### Setup Docker registry credentials for Kubernetes configmap

In [1]:
import json
import os
import subprocess

DOCKER_REGISTRY = 'index.docker.io/dejangolubovic'

docker_config = {
        "auths": {
                "https://index.docker.io/v1/": {
                        "username": "username",
                        "auth": "echo -n 'username:password' | base64"}
        },
        "HttpHeaders": {
                "User-Agent": "Docker-Client/19.03.12 (linux)"
        }
}

with open('docker_config.json', 'w') as f:
    json.dump(docker_config, f)

docker_config_output = subprocess.check_output(["kubectl", "create", "configmap", 
                        "docker-config", "--from-file=docker-config.json"])
print(docker_config_output.decode('utf-8'))

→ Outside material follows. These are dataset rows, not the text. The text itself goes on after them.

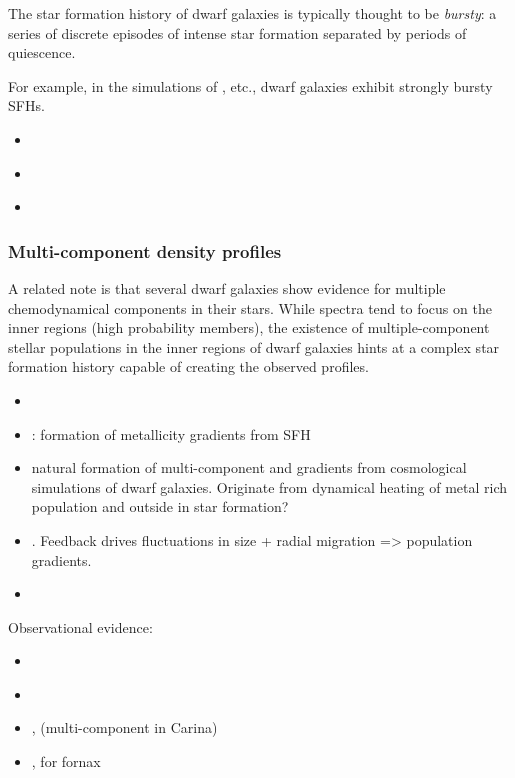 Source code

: The star formation history of dwarf galaxies is typically thought to be
\emph{bursty}: a series of discrete episodes of intense star formation
separated by periods of quiescence.

For example, in the simulations of \citet{wheeler+2019}, etc., dwarf
galaxies exhibit strongly bursty SFHs.

\begin{itemize}
\tightlist
\item
  \citet{maxwell+2012}
\item
  \citet{wright+2019}
\item
  \citet{azartash-namin+2024}
\end{itemize}

\subsubsection{Multi-component density
profiles}\label{multi-component-density-profiles}

A related note is that several dwarf galaxies show evidence for multiple
chemodynamical components in their stars. While spectra tend to focus on
the inner regions (high probability members), the existence of
multiple-component stellar populations in the inner regions of dwarf
galaxies hints at a complex star formation history capable of creating
the observed profiles.

\begin{itemize}
\tightlist
\item
  \citet{benitez-llambay+2016}
\item
  \citet{mercado+2021}: formation of metallicity gradients from SFH
\item
  \citet{revaz+jablonka2018} natural formation of multi-component and
  gradients from cosmological simulations of dwarf galaxies. Originate
  from dynamical heating of metal rich population and outside in star
  formation?
\item
  \citet{el-badry+2016}. Feedback drives fluctuations in size + radial
  migration =\textgreater{} population gradients.
\item
\end{itemize}

Observational evidence:

\begin{itemize}
\tightlist
\item
  \citet{arroyo-polonio+2024}
\item
  \citet{pace+2020}
\item
  \citet{fabrizio+2016}, \citet{kordopatis+2016} (multi-component in
  Carina)
\item
  \citet{battaglia+2006}, \citet{amorisco+evans2012} for fornax
\end{itemize}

configmap/docker-config created



### Create a Persistent Volume Claim (PVC) to store the model

In [2]:
pvc_output = subprocess.check_output(["kubectl", "apply", "-f", "fairing-pvc.yaml"])
print(pvc_output.decode('utf-8'))

pvc_name = subprocess.check_output(["kubectl", "get", "pvc", "fairing-pvc", \
                         "-o=jsonpath='{.metadata.name}"]).decode("utf-8")[1:]
pv_name = subprocess.check_output(["kubectl", "get", "pvc", "fairing-pvc", \
                         "-o=jsonpath='{.spec.volumeName}"]).decode("utf-8")[1:]
print('pvc_name:', pvc_name)
print('pv_name:', pv_name)

persistentvolumeclaim/fairing-pvc unchanged

pvc_name: fairing-pvc
pv_name: pvc-8cdb4205-5768-42e3-a439-72c5abfc30ff


### Setup model training using Kubeflow Fairing and TFJob

In [3]:
num_chief = 1 # number of Chief workers in TFJob 
num_ps = 1  # number of Parameter Servers in TFJob 
num_workers = 2  # number of Workers in TFJob 
model_dir = "/mnt"
export_path = "/mnt/export" 
train_steps = "1000"
batch_size = "100"
learning_rate = "0.01"

In [4]:
import uuid
from kubeflow import fairing   
from kubeflow.fairing.kubernetes.utils import mounting_pvc
from kubeflow.fairing.builders.cluster.minio_context import MinioContextSource
import kfp

tfjob_name = f'mnist-training-{uuid.uuid4().hex[:4]}'
tfjob_namespace = kfp.Client().get_user_namespace()
print(tfjob_name)
print(tfjob_namespace)

output_map =  {
    "Dockerfile": "Dockerfile",
    "mnist.py": "mnist.py"
}

context_source = ''

command=["python",
         "/opt/mnist.py",
         "--tf-model-dir=" + model_dir,
         "--tf-export-dir=" + export_path,
         "--tf-train-steps=" + train_steps,
         "--tf-batch-size=" + batch_size,
         "--tf-learning-rate=" + learning_rate]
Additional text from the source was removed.